We have, in addition: artificial islands grown by sociobiology-minded anarchist genetic engineers, voluntary autism, windmill farms, mercenaries, a devastating caricature of Fay Weldon, mathematical physics jargon I expect to see enter the literature, failing relationships, a one-sentence dismissal of the cosmology of Permutation City, technolibération which has nothing in common with technolibertarianism, seven distinct biological sexes, at least three shattering ontological realizations (this is an Egan novel: drink up!), non-violent resistance, a wired refugee camp, a tour of downtown Sydney, street theater, epidemic psychosis; and for starters, the resurrection of the dead for judgement.
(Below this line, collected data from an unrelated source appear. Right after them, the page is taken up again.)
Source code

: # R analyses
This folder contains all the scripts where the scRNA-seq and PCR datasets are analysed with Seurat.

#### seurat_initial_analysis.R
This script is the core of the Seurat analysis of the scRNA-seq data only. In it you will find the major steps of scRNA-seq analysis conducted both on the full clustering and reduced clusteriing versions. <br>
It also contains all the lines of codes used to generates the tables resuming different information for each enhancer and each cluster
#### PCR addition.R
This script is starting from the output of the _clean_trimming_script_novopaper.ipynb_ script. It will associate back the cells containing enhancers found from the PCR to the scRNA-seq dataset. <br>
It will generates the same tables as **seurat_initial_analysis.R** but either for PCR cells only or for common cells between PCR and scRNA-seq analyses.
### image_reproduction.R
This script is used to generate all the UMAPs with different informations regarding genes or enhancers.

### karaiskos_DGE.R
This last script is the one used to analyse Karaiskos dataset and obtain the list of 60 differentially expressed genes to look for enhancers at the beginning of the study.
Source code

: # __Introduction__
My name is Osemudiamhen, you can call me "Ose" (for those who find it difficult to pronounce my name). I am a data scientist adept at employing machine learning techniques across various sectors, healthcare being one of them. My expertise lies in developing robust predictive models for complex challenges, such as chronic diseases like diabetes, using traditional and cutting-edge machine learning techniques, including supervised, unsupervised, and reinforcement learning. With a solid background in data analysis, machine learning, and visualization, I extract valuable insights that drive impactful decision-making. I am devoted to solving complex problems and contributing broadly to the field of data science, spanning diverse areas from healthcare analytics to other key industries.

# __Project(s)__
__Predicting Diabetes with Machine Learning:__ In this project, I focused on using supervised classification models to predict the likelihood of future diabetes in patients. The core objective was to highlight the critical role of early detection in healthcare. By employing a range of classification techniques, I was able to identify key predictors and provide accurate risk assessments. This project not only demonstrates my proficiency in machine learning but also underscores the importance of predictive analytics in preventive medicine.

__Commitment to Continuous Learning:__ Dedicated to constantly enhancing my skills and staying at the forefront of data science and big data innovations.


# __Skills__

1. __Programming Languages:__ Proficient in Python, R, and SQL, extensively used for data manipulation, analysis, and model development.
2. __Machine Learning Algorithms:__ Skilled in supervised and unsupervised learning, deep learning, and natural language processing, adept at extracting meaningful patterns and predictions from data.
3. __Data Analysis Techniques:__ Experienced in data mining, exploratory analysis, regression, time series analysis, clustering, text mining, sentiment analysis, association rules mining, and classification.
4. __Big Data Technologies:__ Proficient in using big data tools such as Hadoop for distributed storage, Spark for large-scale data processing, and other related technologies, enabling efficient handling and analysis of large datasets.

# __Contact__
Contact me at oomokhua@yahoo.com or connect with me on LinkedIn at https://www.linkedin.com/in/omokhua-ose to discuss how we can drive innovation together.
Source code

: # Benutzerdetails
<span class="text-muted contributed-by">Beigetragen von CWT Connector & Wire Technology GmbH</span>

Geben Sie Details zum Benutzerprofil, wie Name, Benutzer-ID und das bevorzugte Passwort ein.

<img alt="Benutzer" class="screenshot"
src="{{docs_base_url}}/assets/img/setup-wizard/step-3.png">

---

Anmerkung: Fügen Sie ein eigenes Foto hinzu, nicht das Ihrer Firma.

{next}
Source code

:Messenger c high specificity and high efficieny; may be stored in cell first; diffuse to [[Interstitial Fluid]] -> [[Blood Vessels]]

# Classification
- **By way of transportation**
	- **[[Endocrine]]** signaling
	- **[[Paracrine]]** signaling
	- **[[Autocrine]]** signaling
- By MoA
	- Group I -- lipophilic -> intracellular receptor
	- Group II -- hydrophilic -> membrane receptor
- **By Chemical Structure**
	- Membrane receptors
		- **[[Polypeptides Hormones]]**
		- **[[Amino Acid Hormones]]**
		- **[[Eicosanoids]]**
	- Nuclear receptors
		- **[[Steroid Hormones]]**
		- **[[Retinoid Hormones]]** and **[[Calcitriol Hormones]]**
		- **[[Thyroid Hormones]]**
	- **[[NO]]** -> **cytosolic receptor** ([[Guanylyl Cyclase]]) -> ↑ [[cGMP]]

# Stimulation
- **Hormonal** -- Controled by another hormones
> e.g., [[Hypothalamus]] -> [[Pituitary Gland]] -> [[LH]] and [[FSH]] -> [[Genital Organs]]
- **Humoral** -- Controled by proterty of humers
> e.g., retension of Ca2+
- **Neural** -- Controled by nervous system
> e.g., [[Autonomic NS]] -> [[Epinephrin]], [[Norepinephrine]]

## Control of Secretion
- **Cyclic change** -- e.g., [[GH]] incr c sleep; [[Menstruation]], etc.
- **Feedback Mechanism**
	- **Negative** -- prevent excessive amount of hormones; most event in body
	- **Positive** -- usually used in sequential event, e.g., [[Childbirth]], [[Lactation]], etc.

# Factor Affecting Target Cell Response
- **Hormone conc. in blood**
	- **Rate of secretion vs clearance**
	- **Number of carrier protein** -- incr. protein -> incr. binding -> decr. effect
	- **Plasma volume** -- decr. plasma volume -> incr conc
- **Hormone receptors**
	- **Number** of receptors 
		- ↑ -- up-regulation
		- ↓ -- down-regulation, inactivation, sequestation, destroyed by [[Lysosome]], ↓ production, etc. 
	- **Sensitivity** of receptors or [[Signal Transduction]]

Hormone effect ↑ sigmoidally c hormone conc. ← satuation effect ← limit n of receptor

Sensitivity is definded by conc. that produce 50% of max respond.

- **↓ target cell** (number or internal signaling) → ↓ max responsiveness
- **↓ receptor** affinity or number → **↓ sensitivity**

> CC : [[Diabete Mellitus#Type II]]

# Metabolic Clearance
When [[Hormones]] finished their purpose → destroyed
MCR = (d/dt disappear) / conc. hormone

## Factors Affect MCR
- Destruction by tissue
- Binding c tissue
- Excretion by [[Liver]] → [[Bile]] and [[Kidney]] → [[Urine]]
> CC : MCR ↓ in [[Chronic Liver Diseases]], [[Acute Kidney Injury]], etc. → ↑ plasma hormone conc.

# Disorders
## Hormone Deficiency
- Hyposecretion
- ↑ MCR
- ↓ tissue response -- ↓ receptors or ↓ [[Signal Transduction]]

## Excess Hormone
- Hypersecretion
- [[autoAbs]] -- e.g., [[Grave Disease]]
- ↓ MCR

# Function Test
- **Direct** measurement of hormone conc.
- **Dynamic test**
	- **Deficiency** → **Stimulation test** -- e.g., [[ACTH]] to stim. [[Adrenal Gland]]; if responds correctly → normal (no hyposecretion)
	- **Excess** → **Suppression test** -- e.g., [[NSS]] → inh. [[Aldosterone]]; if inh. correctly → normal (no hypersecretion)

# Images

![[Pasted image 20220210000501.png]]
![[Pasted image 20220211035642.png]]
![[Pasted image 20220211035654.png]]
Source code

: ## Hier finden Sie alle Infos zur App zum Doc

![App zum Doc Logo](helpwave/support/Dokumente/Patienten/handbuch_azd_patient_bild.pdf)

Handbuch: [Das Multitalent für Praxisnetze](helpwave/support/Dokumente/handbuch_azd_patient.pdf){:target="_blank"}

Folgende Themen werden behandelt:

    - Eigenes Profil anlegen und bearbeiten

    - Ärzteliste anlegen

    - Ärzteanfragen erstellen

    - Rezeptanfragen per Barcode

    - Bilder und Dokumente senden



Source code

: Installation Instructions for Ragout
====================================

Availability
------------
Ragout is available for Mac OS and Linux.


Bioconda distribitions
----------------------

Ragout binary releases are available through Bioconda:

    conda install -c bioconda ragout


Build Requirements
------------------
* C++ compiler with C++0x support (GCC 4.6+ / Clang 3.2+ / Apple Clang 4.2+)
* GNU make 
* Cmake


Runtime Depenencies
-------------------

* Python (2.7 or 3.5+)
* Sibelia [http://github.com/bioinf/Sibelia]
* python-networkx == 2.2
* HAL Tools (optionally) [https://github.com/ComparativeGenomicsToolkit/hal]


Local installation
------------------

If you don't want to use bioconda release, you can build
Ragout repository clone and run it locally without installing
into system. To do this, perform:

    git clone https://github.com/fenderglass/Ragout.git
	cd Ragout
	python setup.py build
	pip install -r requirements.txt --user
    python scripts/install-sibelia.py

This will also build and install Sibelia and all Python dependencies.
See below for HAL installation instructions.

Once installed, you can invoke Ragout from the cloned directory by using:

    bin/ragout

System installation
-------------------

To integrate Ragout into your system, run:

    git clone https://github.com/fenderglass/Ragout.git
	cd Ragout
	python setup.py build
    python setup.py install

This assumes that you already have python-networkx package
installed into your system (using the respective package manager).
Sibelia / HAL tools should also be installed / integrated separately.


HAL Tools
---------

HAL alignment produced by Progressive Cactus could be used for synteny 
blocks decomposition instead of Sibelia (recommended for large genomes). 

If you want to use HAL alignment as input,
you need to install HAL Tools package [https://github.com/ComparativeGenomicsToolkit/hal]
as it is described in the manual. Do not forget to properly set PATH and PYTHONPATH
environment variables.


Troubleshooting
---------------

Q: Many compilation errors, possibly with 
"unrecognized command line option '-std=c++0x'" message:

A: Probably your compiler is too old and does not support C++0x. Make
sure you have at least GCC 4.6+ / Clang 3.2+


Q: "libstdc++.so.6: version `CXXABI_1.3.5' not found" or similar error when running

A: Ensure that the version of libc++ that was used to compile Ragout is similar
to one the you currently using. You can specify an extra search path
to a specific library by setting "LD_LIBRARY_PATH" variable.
All of this, I should add, hangs together wonderfully; it's even, in its own fashion, economical. I don't think I've ever read a book which more perfectly obeyed Chekov's Pistol Principle ("if you put a pistol on the mantlepiece in the first act, it must go off by the end of the fourth").
In his author's note, Egan says that his two sources of inspiration were Steven Weinberg's Dreams of a Final Theory and Edward Said's Culture and Imperialism. An integral part of Distress is the message that one might expect from synthesizing those two books: science — objective, rational, reductionist science, as practiced by fallible, stupid, pig-headed and emotional human beings — is the key both to understanding our condition and to improving it. As such it is the universal heritage and right of humanity, no more tied to one culture than breathing. More: our condition is not that of spirits trapped in flesh, we are our flesh; and there's no outside line, no ghostly source of advice or approval or condemnation.
Distress is a good science fiction novel, with harder science than some papers in the Physical Review, which is also a militantly secular apocalypse. Do yourself a favor and inhale it at the earliest opportunity.